It would be a shame if last week’s papal trip to Ireland was judged simply as a referendum as to how the Church is handling the sex abuse crisis. While Pope Francis went to Ireland to affirm the World Meeting of Families, most of the headlines of the week surrounded the recent grand jury report about clergy sex abuse in Pennsylvania and Cardinal McCarrick’s resignation from the College of Cardinals as well as the history of abuse in Ireland.
The grand jury called for greater accountability on the part of the Catholic hierarchy for what it saw as a cover-up by bishops of the criminal activities of priests. By the time that Pope Francis was ready to board his flight to Dublin, the press wanted to know what he is going to do to tighten the reins on how the Vatican deals with bishops and their handling of abusive priests.

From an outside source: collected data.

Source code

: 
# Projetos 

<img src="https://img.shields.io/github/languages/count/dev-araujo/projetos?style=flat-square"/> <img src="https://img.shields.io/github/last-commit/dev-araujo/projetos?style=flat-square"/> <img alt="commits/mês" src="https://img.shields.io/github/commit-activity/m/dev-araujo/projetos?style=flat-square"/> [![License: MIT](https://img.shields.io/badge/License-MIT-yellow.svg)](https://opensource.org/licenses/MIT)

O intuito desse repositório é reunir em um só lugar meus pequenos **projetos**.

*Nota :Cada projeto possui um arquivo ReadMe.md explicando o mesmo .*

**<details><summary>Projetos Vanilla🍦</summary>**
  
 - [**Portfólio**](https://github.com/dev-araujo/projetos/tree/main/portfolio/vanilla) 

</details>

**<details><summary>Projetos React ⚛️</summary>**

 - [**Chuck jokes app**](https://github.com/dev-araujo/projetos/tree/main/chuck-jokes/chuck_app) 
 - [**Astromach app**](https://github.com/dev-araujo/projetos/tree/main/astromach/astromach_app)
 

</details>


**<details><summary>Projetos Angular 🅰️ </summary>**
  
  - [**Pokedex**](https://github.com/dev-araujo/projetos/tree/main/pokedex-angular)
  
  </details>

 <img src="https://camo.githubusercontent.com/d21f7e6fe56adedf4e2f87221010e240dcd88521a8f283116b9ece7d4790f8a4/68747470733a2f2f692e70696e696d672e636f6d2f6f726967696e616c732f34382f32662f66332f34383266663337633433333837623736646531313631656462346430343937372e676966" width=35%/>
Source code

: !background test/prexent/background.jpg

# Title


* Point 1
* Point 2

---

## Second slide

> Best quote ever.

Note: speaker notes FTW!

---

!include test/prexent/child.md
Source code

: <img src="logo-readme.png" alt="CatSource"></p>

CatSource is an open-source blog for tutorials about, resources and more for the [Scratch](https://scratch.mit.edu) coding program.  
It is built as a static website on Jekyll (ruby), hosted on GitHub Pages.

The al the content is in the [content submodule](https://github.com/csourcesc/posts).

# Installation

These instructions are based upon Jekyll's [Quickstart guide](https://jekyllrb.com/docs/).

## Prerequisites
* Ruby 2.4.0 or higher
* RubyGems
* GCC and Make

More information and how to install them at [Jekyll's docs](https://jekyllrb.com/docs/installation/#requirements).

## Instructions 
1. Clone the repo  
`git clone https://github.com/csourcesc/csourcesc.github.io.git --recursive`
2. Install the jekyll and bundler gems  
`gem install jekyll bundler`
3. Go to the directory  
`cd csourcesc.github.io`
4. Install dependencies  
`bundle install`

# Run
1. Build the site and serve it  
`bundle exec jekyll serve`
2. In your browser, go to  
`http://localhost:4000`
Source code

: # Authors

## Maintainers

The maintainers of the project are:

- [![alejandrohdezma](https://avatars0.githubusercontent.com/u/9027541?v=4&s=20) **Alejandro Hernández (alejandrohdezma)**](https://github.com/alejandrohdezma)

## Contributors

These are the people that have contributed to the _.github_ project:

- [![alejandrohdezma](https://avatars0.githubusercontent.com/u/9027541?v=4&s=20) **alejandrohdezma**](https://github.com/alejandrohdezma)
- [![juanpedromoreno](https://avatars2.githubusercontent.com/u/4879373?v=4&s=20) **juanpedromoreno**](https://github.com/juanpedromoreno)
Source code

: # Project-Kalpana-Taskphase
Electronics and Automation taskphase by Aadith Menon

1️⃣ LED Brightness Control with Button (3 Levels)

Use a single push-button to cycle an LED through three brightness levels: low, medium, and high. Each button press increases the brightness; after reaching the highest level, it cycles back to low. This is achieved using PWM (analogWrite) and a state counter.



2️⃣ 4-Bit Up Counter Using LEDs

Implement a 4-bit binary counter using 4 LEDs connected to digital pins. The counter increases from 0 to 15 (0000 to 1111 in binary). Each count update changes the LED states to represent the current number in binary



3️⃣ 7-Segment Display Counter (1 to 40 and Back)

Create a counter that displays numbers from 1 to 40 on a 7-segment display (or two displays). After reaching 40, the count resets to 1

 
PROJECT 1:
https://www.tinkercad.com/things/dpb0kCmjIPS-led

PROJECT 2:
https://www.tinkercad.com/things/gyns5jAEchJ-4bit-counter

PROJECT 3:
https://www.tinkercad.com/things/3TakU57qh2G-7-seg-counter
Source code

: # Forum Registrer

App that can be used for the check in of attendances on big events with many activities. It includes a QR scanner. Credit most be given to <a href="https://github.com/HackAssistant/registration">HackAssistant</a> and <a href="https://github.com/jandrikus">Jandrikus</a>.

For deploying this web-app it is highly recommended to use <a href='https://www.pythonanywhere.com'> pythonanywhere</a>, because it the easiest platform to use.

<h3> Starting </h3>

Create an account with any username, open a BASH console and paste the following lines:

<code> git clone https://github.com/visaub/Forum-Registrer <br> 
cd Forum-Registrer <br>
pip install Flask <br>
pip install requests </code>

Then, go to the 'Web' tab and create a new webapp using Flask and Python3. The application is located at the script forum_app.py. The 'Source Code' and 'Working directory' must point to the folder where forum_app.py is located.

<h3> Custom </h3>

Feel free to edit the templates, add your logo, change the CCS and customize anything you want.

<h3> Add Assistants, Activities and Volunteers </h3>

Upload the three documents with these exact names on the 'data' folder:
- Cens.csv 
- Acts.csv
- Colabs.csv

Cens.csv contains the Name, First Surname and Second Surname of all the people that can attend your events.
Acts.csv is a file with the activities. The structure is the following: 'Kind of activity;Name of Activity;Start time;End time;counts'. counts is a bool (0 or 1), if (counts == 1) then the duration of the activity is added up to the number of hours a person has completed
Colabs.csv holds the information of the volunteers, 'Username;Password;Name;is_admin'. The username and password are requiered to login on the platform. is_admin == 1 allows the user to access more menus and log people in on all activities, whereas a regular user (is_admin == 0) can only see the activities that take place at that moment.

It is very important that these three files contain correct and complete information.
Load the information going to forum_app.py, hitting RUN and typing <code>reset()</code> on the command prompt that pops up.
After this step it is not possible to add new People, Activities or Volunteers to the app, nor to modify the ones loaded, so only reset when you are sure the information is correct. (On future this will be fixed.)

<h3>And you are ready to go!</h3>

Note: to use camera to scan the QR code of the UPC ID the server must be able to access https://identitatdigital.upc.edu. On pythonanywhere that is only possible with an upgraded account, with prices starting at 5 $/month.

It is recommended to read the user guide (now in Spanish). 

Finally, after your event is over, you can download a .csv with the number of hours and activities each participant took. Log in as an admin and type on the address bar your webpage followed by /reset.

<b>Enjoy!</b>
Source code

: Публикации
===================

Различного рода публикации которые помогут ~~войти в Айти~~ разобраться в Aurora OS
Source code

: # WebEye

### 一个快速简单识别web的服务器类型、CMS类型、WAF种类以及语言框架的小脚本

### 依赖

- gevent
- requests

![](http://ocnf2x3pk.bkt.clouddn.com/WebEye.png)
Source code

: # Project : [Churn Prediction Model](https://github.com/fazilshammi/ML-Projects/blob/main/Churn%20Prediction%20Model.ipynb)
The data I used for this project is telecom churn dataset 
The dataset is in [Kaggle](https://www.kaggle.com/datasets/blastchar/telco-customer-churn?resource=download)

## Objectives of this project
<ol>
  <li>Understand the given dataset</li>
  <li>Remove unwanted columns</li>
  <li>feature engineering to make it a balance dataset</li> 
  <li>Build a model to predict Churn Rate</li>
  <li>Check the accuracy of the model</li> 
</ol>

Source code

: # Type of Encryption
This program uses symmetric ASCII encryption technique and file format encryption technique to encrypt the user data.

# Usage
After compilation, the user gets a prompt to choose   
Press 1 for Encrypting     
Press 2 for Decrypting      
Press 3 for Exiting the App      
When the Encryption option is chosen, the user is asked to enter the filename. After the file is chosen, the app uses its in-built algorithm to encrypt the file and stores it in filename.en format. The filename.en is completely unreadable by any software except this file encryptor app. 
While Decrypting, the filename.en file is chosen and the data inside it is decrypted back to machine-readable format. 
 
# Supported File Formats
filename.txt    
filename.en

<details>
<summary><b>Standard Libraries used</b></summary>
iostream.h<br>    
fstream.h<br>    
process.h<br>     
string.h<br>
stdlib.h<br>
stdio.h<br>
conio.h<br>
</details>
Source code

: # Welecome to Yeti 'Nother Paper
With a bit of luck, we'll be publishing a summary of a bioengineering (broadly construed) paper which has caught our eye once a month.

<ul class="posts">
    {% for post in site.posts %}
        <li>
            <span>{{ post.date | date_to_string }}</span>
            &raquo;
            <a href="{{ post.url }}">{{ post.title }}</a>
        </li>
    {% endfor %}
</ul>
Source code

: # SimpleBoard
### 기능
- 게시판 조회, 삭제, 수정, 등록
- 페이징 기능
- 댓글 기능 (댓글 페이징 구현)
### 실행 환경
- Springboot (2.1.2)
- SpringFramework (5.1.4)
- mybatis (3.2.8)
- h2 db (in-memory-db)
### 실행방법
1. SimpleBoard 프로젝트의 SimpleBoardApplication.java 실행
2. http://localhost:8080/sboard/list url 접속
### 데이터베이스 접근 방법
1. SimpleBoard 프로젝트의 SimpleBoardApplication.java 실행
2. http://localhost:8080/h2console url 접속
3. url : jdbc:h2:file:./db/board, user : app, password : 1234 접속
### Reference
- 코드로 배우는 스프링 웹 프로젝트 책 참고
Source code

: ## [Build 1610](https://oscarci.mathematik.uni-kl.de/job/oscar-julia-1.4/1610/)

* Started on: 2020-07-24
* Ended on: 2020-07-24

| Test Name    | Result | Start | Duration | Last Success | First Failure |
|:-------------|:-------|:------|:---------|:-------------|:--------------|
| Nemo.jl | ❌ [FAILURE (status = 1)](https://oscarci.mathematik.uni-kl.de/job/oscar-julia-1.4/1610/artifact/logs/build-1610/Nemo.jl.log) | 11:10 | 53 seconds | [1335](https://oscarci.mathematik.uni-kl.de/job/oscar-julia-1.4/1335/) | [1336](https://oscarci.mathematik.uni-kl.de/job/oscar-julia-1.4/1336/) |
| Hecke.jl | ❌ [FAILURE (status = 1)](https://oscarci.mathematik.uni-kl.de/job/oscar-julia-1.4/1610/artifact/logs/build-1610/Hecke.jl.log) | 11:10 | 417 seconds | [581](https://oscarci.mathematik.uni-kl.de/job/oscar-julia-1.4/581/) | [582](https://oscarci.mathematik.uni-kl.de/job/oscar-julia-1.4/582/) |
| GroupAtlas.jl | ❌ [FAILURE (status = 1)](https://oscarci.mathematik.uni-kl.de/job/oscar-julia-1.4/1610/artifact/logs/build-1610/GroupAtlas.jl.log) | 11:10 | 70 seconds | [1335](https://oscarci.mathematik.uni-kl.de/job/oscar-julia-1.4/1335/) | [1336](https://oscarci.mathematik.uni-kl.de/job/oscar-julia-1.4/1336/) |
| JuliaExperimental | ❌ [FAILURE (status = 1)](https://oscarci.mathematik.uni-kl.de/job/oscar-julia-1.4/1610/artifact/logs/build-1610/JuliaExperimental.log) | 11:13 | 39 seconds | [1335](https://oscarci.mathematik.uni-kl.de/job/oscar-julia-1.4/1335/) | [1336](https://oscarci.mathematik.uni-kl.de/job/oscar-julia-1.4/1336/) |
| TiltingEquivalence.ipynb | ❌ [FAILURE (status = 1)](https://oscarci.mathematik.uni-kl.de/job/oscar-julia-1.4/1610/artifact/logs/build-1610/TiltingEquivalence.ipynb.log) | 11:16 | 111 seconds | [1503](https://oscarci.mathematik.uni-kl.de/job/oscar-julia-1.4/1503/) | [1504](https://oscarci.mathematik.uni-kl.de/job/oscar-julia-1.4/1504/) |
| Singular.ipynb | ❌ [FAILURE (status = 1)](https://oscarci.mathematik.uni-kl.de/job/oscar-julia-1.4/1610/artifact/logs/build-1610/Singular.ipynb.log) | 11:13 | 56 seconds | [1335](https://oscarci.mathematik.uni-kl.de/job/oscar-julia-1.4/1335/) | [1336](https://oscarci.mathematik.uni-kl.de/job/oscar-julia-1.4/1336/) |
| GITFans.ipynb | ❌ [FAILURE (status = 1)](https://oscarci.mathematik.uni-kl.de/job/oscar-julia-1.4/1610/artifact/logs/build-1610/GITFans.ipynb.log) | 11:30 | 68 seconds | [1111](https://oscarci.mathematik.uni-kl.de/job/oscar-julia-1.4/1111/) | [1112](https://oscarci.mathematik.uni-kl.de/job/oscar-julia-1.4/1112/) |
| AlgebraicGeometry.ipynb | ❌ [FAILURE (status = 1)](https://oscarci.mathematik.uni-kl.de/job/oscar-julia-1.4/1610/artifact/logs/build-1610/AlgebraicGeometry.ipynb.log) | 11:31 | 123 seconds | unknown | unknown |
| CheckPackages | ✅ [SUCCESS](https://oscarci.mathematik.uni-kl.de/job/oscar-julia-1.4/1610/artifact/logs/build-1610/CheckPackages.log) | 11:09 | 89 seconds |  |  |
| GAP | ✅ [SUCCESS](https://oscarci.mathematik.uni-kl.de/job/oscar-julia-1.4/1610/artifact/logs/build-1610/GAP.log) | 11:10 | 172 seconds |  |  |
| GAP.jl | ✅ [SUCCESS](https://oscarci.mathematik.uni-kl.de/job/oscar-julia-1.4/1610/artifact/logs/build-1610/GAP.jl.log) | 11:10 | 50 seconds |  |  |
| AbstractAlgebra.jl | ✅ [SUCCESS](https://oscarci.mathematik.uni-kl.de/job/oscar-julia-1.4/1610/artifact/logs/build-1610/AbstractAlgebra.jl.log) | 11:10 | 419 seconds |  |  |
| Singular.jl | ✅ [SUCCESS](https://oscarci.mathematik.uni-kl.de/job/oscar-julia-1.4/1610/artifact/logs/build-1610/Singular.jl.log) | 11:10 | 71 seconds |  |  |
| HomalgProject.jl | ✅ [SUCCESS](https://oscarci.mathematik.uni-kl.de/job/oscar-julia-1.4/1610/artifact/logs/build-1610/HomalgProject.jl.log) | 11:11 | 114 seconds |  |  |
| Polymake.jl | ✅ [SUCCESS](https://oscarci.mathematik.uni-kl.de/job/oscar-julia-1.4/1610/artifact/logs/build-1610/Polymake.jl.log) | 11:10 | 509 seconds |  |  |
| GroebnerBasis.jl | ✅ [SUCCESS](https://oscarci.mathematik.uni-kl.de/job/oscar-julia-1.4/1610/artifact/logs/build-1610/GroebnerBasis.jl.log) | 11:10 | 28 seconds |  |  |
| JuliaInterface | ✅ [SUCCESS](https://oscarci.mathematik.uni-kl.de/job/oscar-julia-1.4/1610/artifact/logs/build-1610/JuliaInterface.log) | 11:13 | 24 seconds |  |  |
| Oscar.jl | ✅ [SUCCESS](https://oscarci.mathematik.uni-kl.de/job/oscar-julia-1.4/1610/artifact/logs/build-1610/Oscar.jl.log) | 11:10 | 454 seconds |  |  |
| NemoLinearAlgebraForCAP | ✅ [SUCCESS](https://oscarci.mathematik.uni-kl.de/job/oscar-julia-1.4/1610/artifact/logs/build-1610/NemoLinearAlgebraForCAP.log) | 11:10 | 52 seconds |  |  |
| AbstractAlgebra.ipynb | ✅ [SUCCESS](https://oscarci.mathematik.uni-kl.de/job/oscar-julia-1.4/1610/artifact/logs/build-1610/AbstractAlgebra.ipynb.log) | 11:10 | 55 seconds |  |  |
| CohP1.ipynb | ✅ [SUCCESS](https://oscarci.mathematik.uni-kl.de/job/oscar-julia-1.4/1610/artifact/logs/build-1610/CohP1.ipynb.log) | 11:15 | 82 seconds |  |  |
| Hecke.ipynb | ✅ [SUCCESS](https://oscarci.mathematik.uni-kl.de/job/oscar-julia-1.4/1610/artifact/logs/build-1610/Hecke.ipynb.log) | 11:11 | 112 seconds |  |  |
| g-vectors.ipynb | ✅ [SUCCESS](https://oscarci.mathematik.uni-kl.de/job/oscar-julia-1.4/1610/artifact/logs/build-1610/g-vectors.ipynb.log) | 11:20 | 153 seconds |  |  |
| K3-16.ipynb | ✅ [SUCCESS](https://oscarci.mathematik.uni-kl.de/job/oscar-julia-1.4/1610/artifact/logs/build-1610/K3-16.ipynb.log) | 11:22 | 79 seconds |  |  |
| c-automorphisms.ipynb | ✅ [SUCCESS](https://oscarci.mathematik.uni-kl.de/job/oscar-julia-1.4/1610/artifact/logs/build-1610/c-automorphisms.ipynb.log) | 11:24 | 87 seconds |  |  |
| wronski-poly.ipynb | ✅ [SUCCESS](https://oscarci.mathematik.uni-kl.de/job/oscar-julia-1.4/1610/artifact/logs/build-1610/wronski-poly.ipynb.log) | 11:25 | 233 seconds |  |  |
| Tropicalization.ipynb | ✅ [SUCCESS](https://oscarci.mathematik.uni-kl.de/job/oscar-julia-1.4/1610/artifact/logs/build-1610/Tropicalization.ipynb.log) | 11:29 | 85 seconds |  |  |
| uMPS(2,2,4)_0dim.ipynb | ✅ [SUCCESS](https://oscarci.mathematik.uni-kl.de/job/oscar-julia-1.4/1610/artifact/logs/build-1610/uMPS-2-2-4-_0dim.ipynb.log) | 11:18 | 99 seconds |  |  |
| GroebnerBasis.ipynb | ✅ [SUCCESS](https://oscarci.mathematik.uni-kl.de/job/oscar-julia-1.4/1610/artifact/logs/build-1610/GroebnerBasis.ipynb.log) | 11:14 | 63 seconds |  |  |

The general feeling was that the Irish visit was doomed unless the pope took some decisive action on the sex abuse scandal.
It was unrealistic to expect the pope to unveil a detailed plan of the handling of the crisis during his pastoral visit to Dublin. But certainly, the scandal of clergy sex abuse loomed large over the trip to Ireland.
The Holy Father spoke strongly several times about the abuse issue during his 36-hour stay on the Emerald Isle, but the main focus of his words and actions was the importance of family life as the centerpiece of society.
It’s in the family, the Holy Father reminded us, that we all took our first steps. It’s where we learned about relationships, resolving conflict and dealing with the world around us.
As he has done in the past, he emphasized the value of grandparents to the family structure. He said that any society that does not value its older members is doomed to fail. For it is in the experience of grandparents that children learn true wisdom and can better cope with life’s trials.
During the Festival of Families in Dublin’s Croke Park Stadium, he listened to the experiences of different families – families that had been challenged by addiction, upheaval, social media and war. He praised their loyalty to one another, their faithfulness and commitment, and their tenacity to carry on. He explained that their strength is one another, in being members of a family and he urged us to view the Church as “a family among families.”
Within the context of a family, he addressed the sexual abuse of minors and rebuked the “failure of ecclesiastical authorities” to protect young people.
“Each child is in fact a precious gift of God, to be cherished, encouraged to develop his or her gifts, and guided to spiritual maturity and human flourishing,” said the pope.
The bonds of a family unite us.
Pope Francis quotes St. Paul when he says that all other things will pass away, but “love never ends.”
Pope Francis was correct when he addressed the ugliness of sexual abuse as destructive of family life. That was the message he left us with last week. The action plan of how the Church will attack that sin will be unveiled as we muddle our ways through this dark hour.
But last week’s celebration of the family was a time to appreciate what makes us who we are.